UK cities are finding it difficult to fill advertised job vacancies

Nearly three quarters of UK cities are finding it difficult to fill advertised job vacancies

Nearly three quarters of UK cities are finding it difficult to fill advertised job vacancies, as the number of overall job vacancies increases while the number of job seekers decreases, according to a Training Journal report.

Forty-one out of 56 UK cities do not have enough applicants to fill advertised roles in September, the jobs board Adzuna revealed. With more than 1.1 million vacancies in September (up 30 per cent from September 2014), the number of job seekers has fallen to 685,456 – resulting in positions becoming increasingly harder to fill.

More workers are entering part-time and temporary jobs, while some job seekers are turning to self-employment for a regular income – further depleting the number of job hunters looking for permanent positions.

The South of England leads the country with the best job seeker prospects; Cambridge having 0.09 applicants per vacancy.

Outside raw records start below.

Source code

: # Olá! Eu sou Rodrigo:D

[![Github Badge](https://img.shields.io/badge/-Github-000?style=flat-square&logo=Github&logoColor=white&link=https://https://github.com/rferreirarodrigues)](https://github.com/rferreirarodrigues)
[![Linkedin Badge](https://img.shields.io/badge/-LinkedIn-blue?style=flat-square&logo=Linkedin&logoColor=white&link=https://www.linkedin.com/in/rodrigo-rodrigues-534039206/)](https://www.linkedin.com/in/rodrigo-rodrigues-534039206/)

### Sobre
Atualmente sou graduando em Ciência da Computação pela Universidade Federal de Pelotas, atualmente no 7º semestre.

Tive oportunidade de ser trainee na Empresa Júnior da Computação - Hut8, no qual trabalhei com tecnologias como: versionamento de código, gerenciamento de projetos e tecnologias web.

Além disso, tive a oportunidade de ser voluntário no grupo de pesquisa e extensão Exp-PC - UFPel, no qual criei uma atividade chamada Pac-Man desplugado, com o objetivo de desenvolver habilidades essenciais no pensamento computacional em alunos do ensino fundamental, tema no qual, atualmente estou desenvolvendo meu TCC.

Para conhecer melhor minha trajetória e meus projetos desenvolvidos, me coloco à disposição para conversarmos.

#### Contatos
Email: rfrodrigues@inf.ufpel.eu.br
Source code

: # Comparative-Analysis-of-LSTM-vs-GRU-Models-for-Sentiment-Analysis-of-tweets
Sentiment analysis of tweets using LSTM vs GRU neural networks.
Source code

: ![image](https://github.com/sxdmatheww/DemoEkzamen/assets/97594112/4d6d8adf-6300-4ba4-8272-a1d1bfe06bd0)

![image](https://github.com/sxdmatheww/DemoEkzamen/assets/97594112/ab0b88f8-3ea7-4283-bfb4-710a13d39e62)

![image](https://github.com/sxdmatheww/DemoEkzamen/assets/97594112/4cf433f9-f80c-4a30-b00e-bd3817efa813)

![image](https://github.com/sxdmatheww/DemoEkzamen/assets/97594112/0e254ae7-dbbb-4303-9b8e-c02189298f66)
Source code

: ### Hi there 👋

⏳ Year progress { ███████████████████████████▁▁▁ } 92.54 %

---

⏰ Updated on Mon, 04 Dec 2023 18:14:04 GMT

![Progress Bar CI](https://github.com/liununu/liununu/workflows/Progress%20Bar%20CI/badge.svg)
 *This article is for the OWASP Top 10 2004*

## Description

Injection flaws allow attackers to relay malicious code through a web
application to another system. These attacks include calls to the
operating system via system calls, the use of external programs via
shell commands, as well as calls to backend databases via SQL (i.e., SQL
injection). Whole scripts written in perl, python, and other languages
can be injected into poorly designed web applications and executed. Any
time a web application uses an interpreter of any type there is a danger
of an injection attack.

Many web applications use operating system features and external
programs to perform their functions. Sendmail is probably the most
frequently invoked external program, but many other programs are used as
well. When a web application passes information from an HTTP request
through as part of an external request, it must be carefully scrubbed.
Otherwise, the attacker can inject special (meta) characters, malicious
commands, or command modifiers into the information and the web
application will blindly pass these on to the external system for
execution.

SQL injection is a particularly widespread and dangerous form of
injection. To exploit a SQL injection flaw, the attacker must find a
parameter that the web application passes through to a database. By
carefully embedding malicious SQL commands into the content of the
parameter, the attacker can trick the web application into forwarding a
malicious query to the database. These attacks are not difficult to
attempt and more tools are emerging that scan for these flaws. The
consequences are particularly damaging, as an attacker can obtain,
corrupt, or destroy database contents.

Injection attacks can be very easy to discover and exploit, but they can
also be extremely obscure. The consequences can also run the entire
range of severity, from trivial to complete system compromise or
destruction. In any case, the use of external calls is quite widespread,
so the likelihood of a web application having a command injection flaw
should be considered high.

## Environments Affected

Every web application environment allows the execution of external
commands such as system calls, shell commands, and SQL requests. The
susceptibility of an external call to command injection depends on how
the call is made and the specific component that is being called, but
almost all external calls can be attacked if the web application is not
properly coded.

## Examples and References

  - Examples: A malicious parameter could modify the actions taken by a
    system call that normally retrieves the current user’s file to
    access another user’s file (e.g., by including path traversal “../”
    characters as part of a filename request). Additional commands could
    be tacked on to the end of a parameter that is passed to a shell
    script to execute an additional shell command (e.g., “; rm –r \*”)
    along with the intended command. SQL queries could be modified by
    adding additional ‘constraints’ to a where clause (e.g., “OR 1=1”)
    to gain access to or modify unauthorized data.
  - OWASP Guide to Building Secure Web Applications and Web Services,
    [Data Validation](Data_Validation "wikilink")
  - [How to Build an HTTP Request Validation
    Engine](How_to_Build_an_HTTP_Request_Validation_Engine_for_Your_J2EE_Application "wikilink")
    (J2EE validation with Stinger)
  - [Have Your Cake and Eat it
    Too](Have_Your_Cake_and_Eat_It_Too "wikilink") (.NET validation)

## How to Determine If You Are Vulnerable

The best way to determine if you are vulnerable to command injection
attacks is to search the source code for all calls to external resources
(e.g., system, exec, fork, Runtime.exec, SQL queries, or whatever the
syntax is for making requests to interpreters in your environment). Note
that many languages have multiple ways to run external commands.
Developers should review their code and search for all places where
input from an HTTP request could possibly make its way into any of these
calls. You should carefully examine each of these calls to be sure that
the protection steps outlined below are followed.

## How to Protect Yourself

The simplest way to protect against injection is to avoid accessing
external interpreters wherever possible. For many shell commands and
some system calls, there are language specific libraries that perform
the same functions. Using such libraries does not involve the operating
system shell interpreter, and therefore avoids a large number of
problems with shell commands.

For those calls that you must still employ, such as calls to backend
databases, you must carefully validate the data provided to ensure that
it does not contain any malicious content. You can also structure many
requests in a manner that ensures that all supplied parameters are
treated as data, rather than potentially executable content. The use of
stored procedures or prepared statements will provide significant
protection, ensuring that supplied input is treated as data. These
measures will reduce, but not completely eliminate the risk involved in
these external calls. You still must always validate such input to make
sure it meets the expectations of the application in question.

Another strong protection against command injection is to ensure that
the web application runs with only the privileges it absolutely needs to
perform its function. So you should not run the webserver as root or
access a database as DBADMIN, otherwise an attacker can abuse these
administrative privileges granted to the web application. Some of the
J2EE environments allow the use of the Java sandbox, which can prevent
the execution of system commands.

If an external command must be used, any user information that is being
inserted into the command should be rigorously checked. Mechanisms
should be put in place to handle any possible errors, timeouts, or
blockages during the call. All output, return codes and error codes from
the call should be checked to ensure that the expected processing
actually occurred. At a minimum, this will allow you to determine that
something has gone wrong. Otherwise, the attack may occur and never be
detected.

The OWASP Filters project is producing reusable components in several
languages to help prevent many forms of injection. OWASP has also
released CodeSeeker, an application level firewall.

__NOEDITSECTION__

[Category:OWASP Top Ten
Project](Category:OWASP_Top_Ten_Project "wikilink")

Other places in the South including Exeter, Oxford and Reading also perform well. However job seekers in Wolverhampton face a battle for a new position as the city has 2.25 job seeking applicants per vacancy. The job hunters in the North East similarly face tough competition for each role, with Sunderland the worst place to find a job, with 4.01 applicants per vacancy.


The best and worst places to find a job in October 2015

The best and worst places to find a job in October 2015

Andrew Hunter, co-founder of Adzuna, said: “Job competition has fallen to its lowest level since the recession, which should spell good news for those searching for work. But despite the number of positions growing with a new vigour, the significant skills shortage within the labour force means vacancies are increasingly being left empty.

‘Many cities don’t have enough home-grown talent to fill new positions, meaning companies are increasingly relying on workers from elsewhere in the UK, as well as from overseas. For many job seekers, the solution to finding employment is increased mobility. But the traditional migration from North to South needs to be broadened. Flexibility is emerging as a key requirement.

‘With the arrival of Crossrail in the future and ever-extending transport networks set to benefit all regions of the country, migrating to a different city could be the proactive approach to securing work. Graduates in particular should look beyond London and embrace a new appetite for adventure when it comes to work location.

‘There is another solution to the talent drought too: increasing the productivity of the workers we do have. After the recession bit, many job seekers took up part-time roles or ventured into self-employment – meaning much of our workforce is operating at less-than-full capacity. To counteract this, employees may have to start staying in the office longer. Clocking in and out may become a thing of the past. Higher investment in the latest technologies and infrastructure will also help employers to maximise the output of exiting talent. Retraining staff will play a key part in improving productivity too.”

The UK unemployment rate is at its lowest point since 2008 (at 5.4 per cent in September, according to the Office of National Statistics (ONS)). The average advertised salary decreased to £33,121 in September, down 4.5 per cent compared to twelve months ago.

“Advertised salaries are beginning to dip, alongside the temperature,” added Hunter. “Job seekers are entering a hostile environment as salaries fall sharply across all regions. This is partly due to an increase in seasonal work, as well as the boom in graduate roles – typically seen in autumn. Not only this, salaries are suffering as companies retract from the war on talent and focus on upskilling workers and offering valuable apprenticeship schemes, in-house training and opportunities – all of which mean less money left over for advertised salaries.”